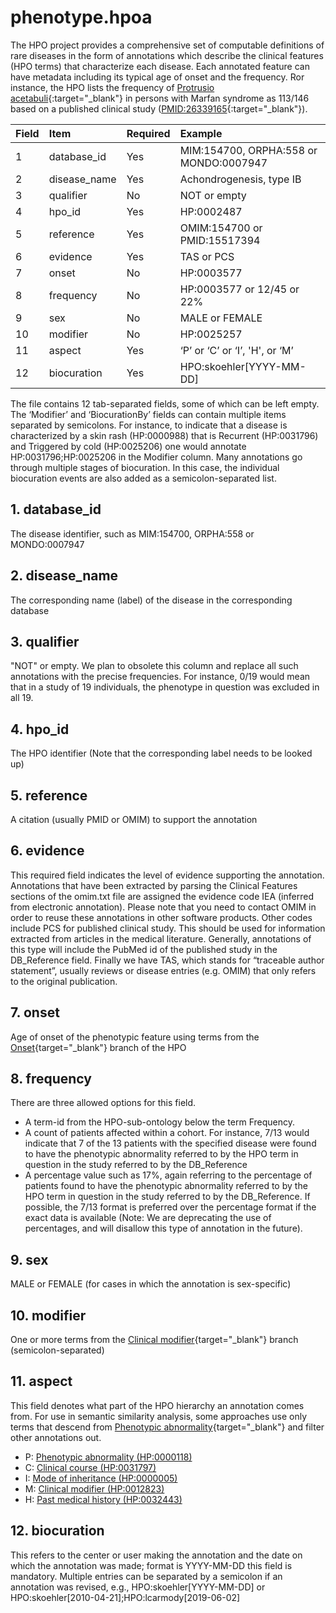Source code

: # phenotype.hpoa

The HPO project provides a comprehensive set of computable definitions of rare diseases in the form of annotations which describe the clinical features (HPO terms) that characterize each disease. Each annotated feature can have metadata including its typical age of onset and the frequency. Ror instance, the HPO lists the frequency of [Protrusio acetabuli](https://hpo.jax.org/app/browse/term/HP:0003179){:target="\_blank"}  in persons with Marfan syndrome as 113/146 based on a published clinical study ([PMID:26339165](https://pubmed.ncbi.nlm.nih.gov/26339165/){:target="\_blank"}).



| Field | Item          | Required | Example                                 |
| :---- | :-------------| :--------| :---------------------------------------|
| 1 	| database_id	| Yes      | MIM:154700, ORPHA:558 or MONDO:0007947  |
|  2	| disease_name 	| Yes      | Achondrogenesis, type IB                |
|  3	| qualifier	    | No       | NOT or empty                            |
|  4	| hpo_id	    | Yes      | HP:0002487                              |
|  5	| reference	    | Yes      | OMIM:154700 or PMID:15517394            |
|  6	| evidence	    | Yes      | TAS or PCS                              |
|  7	| onset  	    | No       | HP:0003577                              |
|  8	| frequency  	| No       | HP:0003577 or 12/45 or 22%              |
|  9	| sex  	        | No       | MALE or FEMALE                          |
| 10 	| modifier 	    | No       | HP:0025257                              |
|  11	| aspect        | Yes      | ‘P’ or ‘C’ or ‘I’, 'H', or ‘M’          |
| 12    | biocuration   | Yes      | HPO:skoehler[YYYY-MM-DD]                |


The file contains 12 tab-separated fields, some of which can be left empty. The ‘Modifier’ and ‘BiocurationBy’ fields can contain multiple items separated by semicolons. For instance, to indicate that a disease is characterized by a skin rash (HP:0000988) that is Recurrent (HP:0031796) and Triggered by cold (HP:0025206) one would annotate HP:0031796;HP:0025206 in the Modifier column. Many annotations go through multiple stages of biocuration. In this case, the individual biocuration events are also added as a semicolon-separated list.


## 1. database_id
The disease identifier, such as MIM:154700, ORPHA:558 or MONDO:0007947  

## 2. disease_name
The corresponding name (label) of the disease in the corresponding database

## 3. qualifier
"NOT" or empty. We plan to obsolete this column and replace all such annotations with the precise frequencies. For instance, 0/19 would mean that in a study of 19 individuals, the phenotype in question was excluded in all 19.

## 4. hpo_id
The HPO identifier (Note that the corresponding label needs to be looked up)

## 5. reference
A citation (usually PMID or OMIM) to support the annotation

## 6. evidence
This required field indicates the level of evidence supporting the annotation. Annotations that have been extracted by parsing the Clinical Features sections of the omim.txt file are assigned the evidence code IEA (inferred from electronic annotation). Please note that you need to contact OMIM in order to reuse these annotations in other software products. Other codes include PCS for published clinical study. This should be used for information extracted from articles in the medical literature. Generally, annotations of this type will include the PubMed id of the published study in the DB_Reference field. Finally we have TAS, which stands for “traceable author statement”, usually reviews or disease entries (e.g. OMIM) that only refers to the original publication.

## 7. onset
Age of onset of the phenotypic feature using terms from the [Onset](https://hpo.jax.org/browse/term/HP:0003674){target="_blank"} branch of the HPO

## 8. frequency
There are three allowed options for this field.
- A term-id from the HPO-sub-ontology below the term Frequency.
- A count of patients affected within a cohort. For instance, 7/13 would indicate that 7 of the 13 patients with the specified disease were found to have the phenotypic abnormality referred to by the HPO term in question in the study referred to by the DB_Reference
- A percentage value such as 17%, again referring to the percentage of patients found to have the phenotypic abnormality referred to by the HPO term in question in the study referred to by the DB_Reference. If possible, the 7/13 format is preferred over the percentage format if the exact data is available (Note: We are deprecating the use of percentages, and will disallow this type of annotation in the future).

## 9. sex
MALE or FEMALE  (for cases in which the annotation is sex-specific)

## 10. modifier
One or more terms from the [Clinical modifier](https://hpo.jax.org/browse/term/HP:0012823){target="_blank"}  branch (semicolon-separated)

## 11. aspect
This field denotes what part of the HPO hierarchy an annotation comes from. For use in semantic similarity analysis, some approaches use only terms that descend from [Phenotypic abnormality](https://hpo.jax.org/browse/term/HP:0000118){target="_blank"} and filter other annotations out.

- P:  [Phenotypic abnormality (HP:0000118)](https://hpo.jax.org/browse/term/HP:0000118)
- C: [Clinical course (HP:0031797)](https://hpo.jax.org/browse/term/HP:0031797)
- I: [Mode of inheritance (HP:0000005)](https://hpo.jax.org/browse/term/HP:0000005)
- M: [Clinical modifier (HP:0012823)](https://hpo.jax.org/browse/term/HP:0012823)
- H: [Past medical history (HP:0032443)](https://hpo.jax.org/browse/term/HP:0032443)


## 12. biocuration
This refers to the center or user making the annotation and the date on which the annotation was made; format is YYYY-MM-DD this field is mandatory. Multiple entries can be separated by a semicolon if an annotation was revised, e.g., HPO:skoehler[YYYY-MM-DD] or HPO:skoehler[2010-04-21];HPO:lcarmody[2019-06-02]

WHAT YOU HAVE TO DO: Search the records for lines holding the word "YYYY", then copy each line you find.

WRITTEN RESPONSE:
| 12    | biocuration   | Yes      | HPO:skoehler[YYYY-MM-DD]                |
This refers to the center or user making the annotation and the date on which the annotation was made; format is YYYY-MM-DD this field is mandatory. Multiple entries can be separated by a semicolon if an annotation was revised, e.g., HPO:skoehler[YYYY-MM-DD] or HPO:skoehler[2010-04-21];HPO:lcarmody[2019-06-02]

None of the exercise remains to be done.